The Cultural Outreach Club is where we proved to be more racist and more classist than our parents. We treated other people’s cultures as if they were there solely for the purpose of serving our most frivolous whims – fake proof we were enriching lives when really we were somewhere else partying. At least when our parents threw one of their charity balls that were really just an excuse to wear couture gowns and make the society page, some deserving cause got a fat cheque at the end. We served no one but ourselves.
And I poured myself into it. Writing that blog became my un-journal. It was an account of exactly where I hadn’t been and the people I hadn’t met.
I stopped writing in my real journal and wrote lies for the Cultural Outreach Club instead. But even before the blog for the Club, I used to write things in my journal that weren’t true. They weren’t better or worse; they just weren’t what happened.

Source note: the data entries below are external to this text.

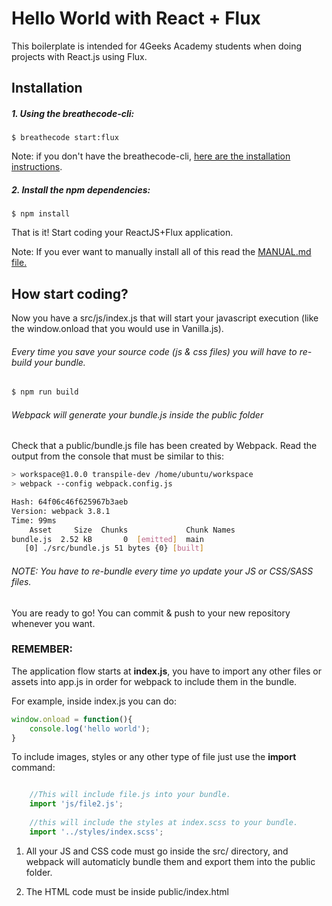 # Hello World with React + Flux

This boilerplate is intended for 4Geeks Academy students when doing projects with React.js using Flux.

## Installation

##### 1. Using the breathecode-cli:
```
$ breathecode start:flux
```
Note: if you don't have the breathecode-cli, [here are the installation instructions](https://github.com/breatheco-de/breathecode-cli).

##### 2. Install the npm dependencies:
```
$ npm install
```
That is it! Start coding your ReactJS+Flux application.

Note: If you ever want to manually install all of this read the [MANUAL.md file.](/MANUAL.md)

## How start coding?

Now you have a src/js/index.js that will start your javascript execution (like the window.onload that you would use in Vanilla.js).

###### Every time you save your source code (js & css files) you will have to re-build your bundle.

```sh
$ npm run build
```

###### Webpack will generate your bundle.js inside the public folder

Check that a public/bundle.js file has been created by Webpack. Read the output from the console that must be similar to this:

```sh
> workspace@1.0.0 transpile-dev /home/ubuntu/workspace
> webpack --config webpack.config.js

Hash: 64f06c46f625967b3aeb
Version: webpack 3.8.1
Time: 99ms
    Asset     Size  Chunks             Chunk Names
bundle.js  2.52 kB       0  [emitted]  main
   [0] ./src/bundle.js 51 bytes {0} [built]
```

###### NOTE: You have to re-bundle every time yo update your JS or CSS/SASS files.

You are ready to go! You can commit & push to your new repository whenever you want.

### REMEMBER:

The application flow starts at **index.js**, you have to import any other files or assets into app.js in order for webpack to include them in the bundle.

For example, inside index.js you can do:

```js
window.onload = function(){
    console.log('hello world');
}
```

To include images, styles or any other type of file just use the **import** command:

```js

    //This will include file.js into your bundle.
    import 'js/file2.js';
    
    //this will include the styles at index.scss to your bundle.
    import '../styles/index.scss';

```

1. All your JS and CSS code must go inside the src/ directory, and webpack will automaticly bundle them and export them into the public folder.

2. The HTML code must be inside public/index.html
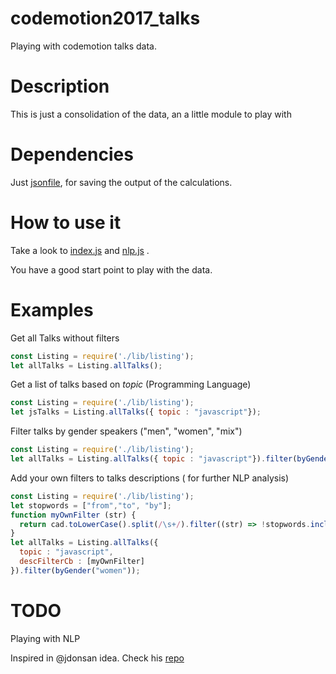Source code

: # codemotion2017_talks
Playing with codemotion talks data.

# Description

This is just a consolidation of the data, an a little module to play with

# Dependencies

Just [jsonfile](https://www.npmjs.com/package/jsonfile), for saving the output of the calculations.

# How to use it

Take a look to [index.js](https://github.com/ntkog/codemotion2017_talks/blob/master/index.js) and [nlp.js](https://github.com/ntkog/codemotion2017_talks/blob/master/nlp.js) .

You have a good start point to play with the data.

# Examples

Get all Talks without filters

```js
const Listing = require('./lib/listing');
let allTalks = Listing.allTalks();
```

Get a list of talks based on *topic* (Programming Language)

```js
const Listing = require('./lib/listing');
let jsTalks = Listing.allTalks({ topic : "javascript"});

```

Filter talks by gender speakers ("men", "women", "mix")

```js
const Listing = require('./lib/listing');
let allTalks = Listing.allTalks({ topic : "javascript"}).filter(byGender("women"));
```

Add your own filters to talks descriptions  ( for further NLP analysis)

```js
const Listing = require('./lib/listing');
let stopwords = ["from","to", "by"];
function myOwnFilter (str) {
  return cad.toLowerCase().split(/\s+/).filter((str) => !stopwords.includes(str)).join(" ");
}
let allTalks = Listing.allTalks({
  topic : "javascript",
  descFilterCb : [myOwnFilter]
}).filter(byGender("women"));
```

# TODO
Playing with NLP

Inspired in @jdonsan idea. Check his [repo](https://github.com/jdonsan/abismo-words-cloud)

Silly stuff, like I’d lie in my journal about getting a deli sandwich when really I’d had pizza. Or that I’d got into an argument with Jinka when I hadn’t. I’d lie about the most random things. Maybe it was to embellish my life a little. To smooth out the uglier bits. But sometimes I’d just substitute one ugly truth with an equally ugly lie. Honestly, I don’t know why I did that. It’s not like I expected anyone else to read my journal, not before the blog, so I don’t know what the lies were for. Maybe they were for me. Maybe they were what I’d wished I’d done and hadn’t. Or maybe it’s easier to own up to an ugly lie than the ugly truth. I can’t remember.
It’s easy to forget what’s real when you’ve spent so much time and care describing what isn’t.
24 JULY
I’m early getting there again. But Bo is already waiting for me.
The saying is that your heart leaps, but to me it feels like all of my insides do, which is disturbing. Uncomfortable, even. I have to stop myself from skipping, because skipping is lame. I almost skip, though.
His lips part in a crooked-toothed smile, and I can see his chest bellow in and out with deep, fast breaths. I’m in the river and freezing from the thigh down, and he’s already at the bank to take my hands and help me up the other side. He’s so close to me, but still straining just a few inches closer, and then away from me again before his chest touches mine. He does this towards-me/ away-from-me vacillation over again, and it’s like I can see two halves of him running in opposite directions.
So I kiss him to answer that silent question he’s asking me. Yes, my kiss says. You may.
But he has no idea how.
‘I’ve never kissed anyone before,’ he admits, frustration and embarrassment flushing his skin. I giggle a little and open his mouth with mine. His hands come up to my face and then drift down to my shoulders. He slips the straps of my bag off them, and he laughs when he finally gets my body free from my backpack. Now he can hold me against him, and now I can show him how to kiss me, but I don’t need to any more because he’s already figured it out. He makes a noise somewhere deep inside. It sounds like waking up or remembering.
I don’t need anything but this. This kiss is big enough to fill a whole day – a whole day doing one thing, so completely it’s like you’ve done everything.
When we finally break apart, Bo helps me open my pack and spread out the blanket. He’s still so nervous, I can see that his eyes are unfocused like a sleepwalker’s.
‘Are you hungry?’ I ask.
He nods, and I start to pull out some trail mix I have in my pack, but he catches my hands and draws me to him again. We lie down together, food forgotten, and I rest my head on his shoulder.
He looks up at the canopy and touches my hair. I can feel him getting shy again. I feel shy. I’m never shy.
‘This is the strangest thing that’s ever happened to me,’ I say.
He chuckles uncertainly. ‘Strange good, or strange bad?’ he asks.